## GOAL OF THE EXERCISE
Below are records with pictures in them; print them exactly, omitting the pictures.

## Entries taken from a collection

- - - - -

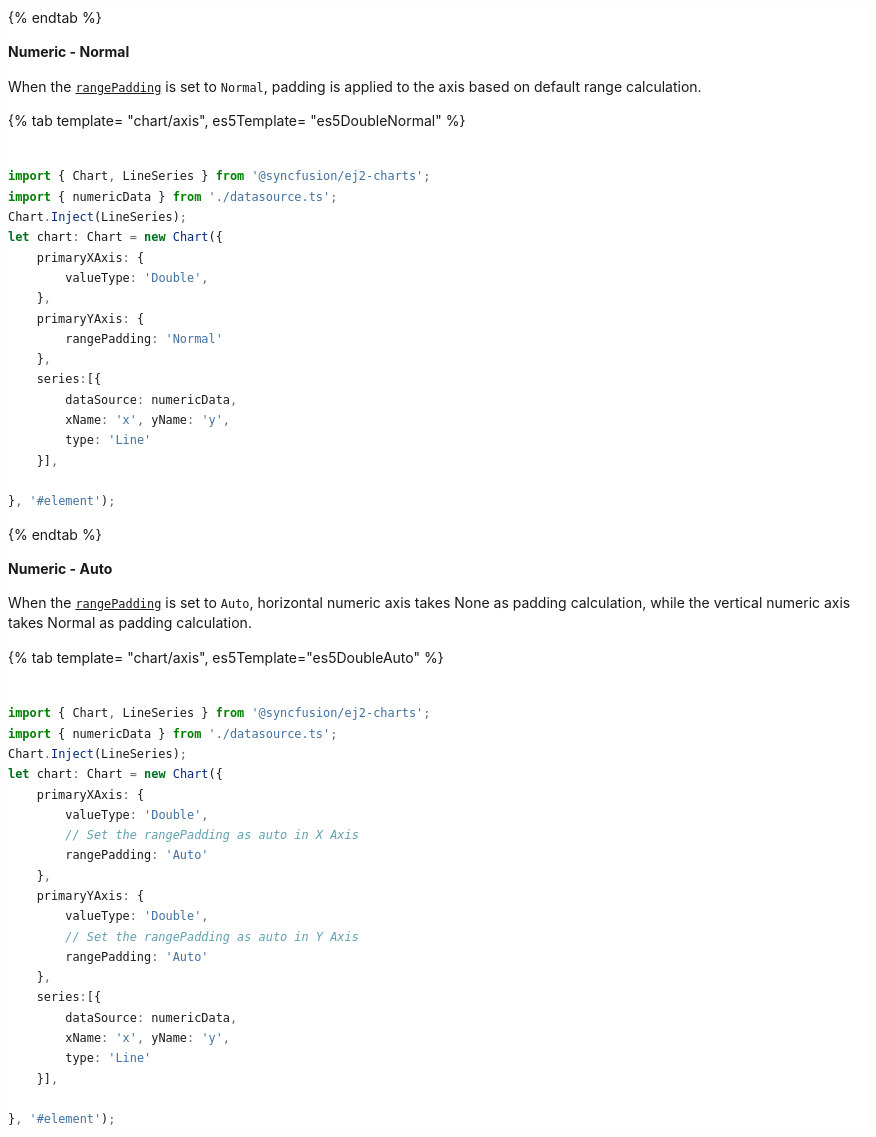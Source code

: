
 ```typescript

```

{% endtab %}

**Numeric - Normal**

When the [`rangePadding`](../api/chart/axisModel/#rangepadding-string) is set to `Normal`, padding is applied to the axis based on default range calculation.

{% tab template= "chart/axis", es5Template= "es5DoubleNormal" %}

```typescript

import { Chart, LineSeries } from '@syncfusion/ej2-charts';
import { numericData } from './datasource.ts';
Chart.Inject(LineSeries);
let chart: Chart = new Chart({
    primaryXAxis: {
        valueType: 'Double',
    },
    primaryYAxis: {
        rangePadding: 'Normal'
    },
    series:[{
        dataSource: numericData,
        xName: 'x', yName: 'y',
        type: 'Line'
    }],

}, '#element');

```

{% endtab %}

**Numeric - Auto**

When the [`rangePadding`](../api/chart/axisModel/#rangepadding-string) is set to `Auto`, horizontal numeric axis
takes None as padding calculation, while the vertical numeric axis takes Normal as padding calculation.

{% tab template= "chart/axis", es5Template="es5DoubleAuto" %}

```typescript

import { Chart, LineSeries } from '@syncfusion/ej2-charts';
import { numericData } from './datasource.ts';
Chart.Inject(LineSeries);
let chart: Chart = new Chart({
    primaryXAxis: {
        valueType: 'Double',
        // Set the rangePadding as auto in X Axis
        rangePadding: 'Auto'
    },
    primaryYAxis: {
        valueType: 'Double',
        // Set the rangePadding as auto in Y Axis
        rangePadding: 'Auto'
    },
    series:[{
        dataSource: numericData,
        xName: 'x', yName: 'y',
        type: 'Line'
    }],

}, '#element');
```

- - - - -

## WORKED SOLUTION
Source code

:
 ```typescript

```

{% endtab %}

**Numeric - Normal**

When the [`rangePadding`](../api/chart/axisModel/#rangepadding-string) is set to `Normal`, padding is applied to the axis based on default range calculation.

{% tab template= "chart/axis", es5Template= "es5DoubleNormal" %}

```typescript

import { Chart, LineSeries } from '@syncfusion/ej2-charts';
import { numericData } from './datasource.ts';
Chart.Inject(LineSeries);
let chart: Chart = new Chart({
    primaryXAxis: {
        valueType: 'Double',
    },
    primaryYAxis: {
        rangePadding: 'Normal'
    },
    series:[{
        dataSource: numericData,
        xName: 'x', yName: 'y',
        type: 'Line'
    }],

}, '#element');

```

{% endtab %}

**Numeric - Auto**

When the [`rangePadding`](../api/chart/axisModel/#rangepadding-string) is set to `Auto`, horizontal numeric axis
takes None as padding calculation, while the vertical numeric axis takes Normal as padding calculation.

{% tab template= "chart/axis", es5Template="es5DoubleAuto" %}

```typescript

import { Chart, LineSeries } from '@syncfusion/ej2-charts';
import { numericData } from './datasource.ts';
Chart.Inject(LineSeries);
let chart: Chart = new Chart({
    primaryXAxis: {
        valueType: 'Double',
        // Set the rangePadding as auto in X Axis
        rangePadding: 'Auto'
    },
    primaryYAxis: {
        valueType: 'Double',
        // Set the rangePadding as auto in Y Axis
        rangePadding: 'Auto'
    },
    series:[{
        dataSource: numericData,
        xName: 'x', yName: 'y',
        type: 'Line'
    }],

}, '#element');
```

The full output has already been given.